As a student at John F. Kennedy High School, Coleman developed an interest in acting after a bum leg prevented him from continuing to run cross country and track. He starting acting in the All City Theatrical Troupe, an after-school program for high-school students run by drama teacher Robert Pemberton.

“It was very intense. We were learning the method. What I learned as a sophomore in high school was more advanced than what I was learning as a freshman in college,” Coleman says. “Robert was a taskmaster. He was very hard on us. If you was going to do it, you were going to do it right, you were going to be excellent at it, or you weren’t going to do it.”

After graduating high school in 1984, Coleman attended a year of theater school at Virginia Commonwealth University, but bored with the pace of his studies, he joined the Army and served four years as a videographer, shooting public service announcements and music videos and performing voice-over work.

Coleman later moved to New York to pursue his acting career. One of his first gigs was working as a behind-the-scenes technical stand-in on “The Cosby Show.” While it was a tough job, he says, “I was right there with Bill Cosby.” On the set he befriended actor Malcolm-Jamal Warner, on whose short-lived NBC sitcom, “Here and Now,” he later appeared.

Perhaps surprisingly to his “Wire” fans, Coleman is a versatile actor who enjoys doing comedy. His acting credits include a two-year stint on the Fox sitcom “I Hate My Teenage Daughter” and an appearance on Aykroyd’s 1990s ABC series “Soul Man.” He turned down a recent role on NBC’s “Community” because it was too small.

“I’ve gone from Shakespeare to sitcoms,” Coleman says. “Because my calling card was ‘The Wire,’ there were people who had no idea I could be funny.”

As a stage actor, his many theatrical appearances have included a 1997 production of “Othello,” starring Patrick Stewart.

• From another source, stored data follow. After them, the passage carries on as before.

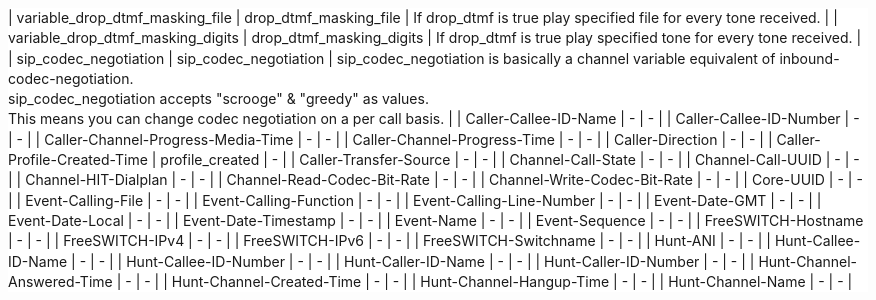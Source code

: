 | variable_drop_dtmf_masking_file | drop_dtmf_masking_file | If drop_dtmf is true play specified file for every tone received. |
| variable_drop_dtmf_masking_digits | drop_dtmf_masking_digits | If drop_dtmf is true play specified tone for every tone received. |
| sip_codec_negotiation | sip_codec_negotiation | sip_codec_negotiation is basically a channel variable equivalent of inbound-codec-negotiation.<br />sip_codec_negotiation accepts "scrooge" & "greedy" as values.<br />This means you can change codec negotiation on a per call basis. |
| Caller-Callee-ID-Name | - | - |
| Caller-Callee-ID-Number | - | - |
| Caller-Channel-Progress-Media-Time | - | - |
| Caller-Channel-Progress-Time | - | - |
| Caller-Direction | - | - |
| Caller-Profile-Created-Time | profile_created | - |
| Caller-Transfer-Source | - | - |
| Channel-Call-State | - | - |
| Channel-Call-UUID | - | - |
| Channel-HIT-Dialplan | - | - |
| Channel-Read-Codec-Bit-Rate | - | - |
| Channel-Write-Codec-Bit-Rate | - | - |
| Core-UUID | - | - |
| Event-Calling-File | - | - |
| Event-Calling-Function | - | - |
| Event-Calling-Line-Number | - | - |
| Event-Date-GMT | - | - |
| Event-Date-Local | - | - |
| Event-Date-Timestamp | - | - |
| Event-Name | - | - |
| Event-Sequence | - | - |
| FreeSWITCH-Hostname | - | - |
| FreeSWITCH-IPv4 | - | - |
| FreeSWITCH-IPv6 | - | - |
| FreeSWITCH-Switchname | - | - |
| Hunt-ANI | - | - |
| Hunt-Callee-ID-Name | - | - |
| Hunt-Callee-ID-Number | - | - |
| Hunt-Caller-ID-Name | - | - |
| Hunt-Caller-ID-Number | - | - |
| Hunt-Channel-Answered-Time | - | - |
| Hunt-Channel-Created-Time | - | - |
| Hunt-Channel-Hangup-Time | - | - |
| Hunt-Channel-Name | - | - |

In 2009 he starred in a Broadway revival of August Wilson’s “Joe Turner’s Come and Gone,” ultimately performing in front of an audience that included President Obama and his wife, and Meryl Streep.

“That was probably the most amazing night of my life,” says Coleman, whose 13-year-old daughter, Sasha, made her Broadway debut in a 2010 revival of Wilson’s “Fences,” starring Denzel Washington. Now divorced, Coleman is expecting his second child this year.

With “The Walking Dead” returning, Coleman is preparing for a new level of fame. “‘The Wire’ fans are intense but ‘The Walking Dead’ fans are really vocal,” he says. “These are two groundbreaking shows. ‘The Walking Dead’ has right now gotten 10 million viewers. They are actually beating out network shows and they are on cable. It’s pretty awesome to be a part of two shows that absolutely have changed the face of television.”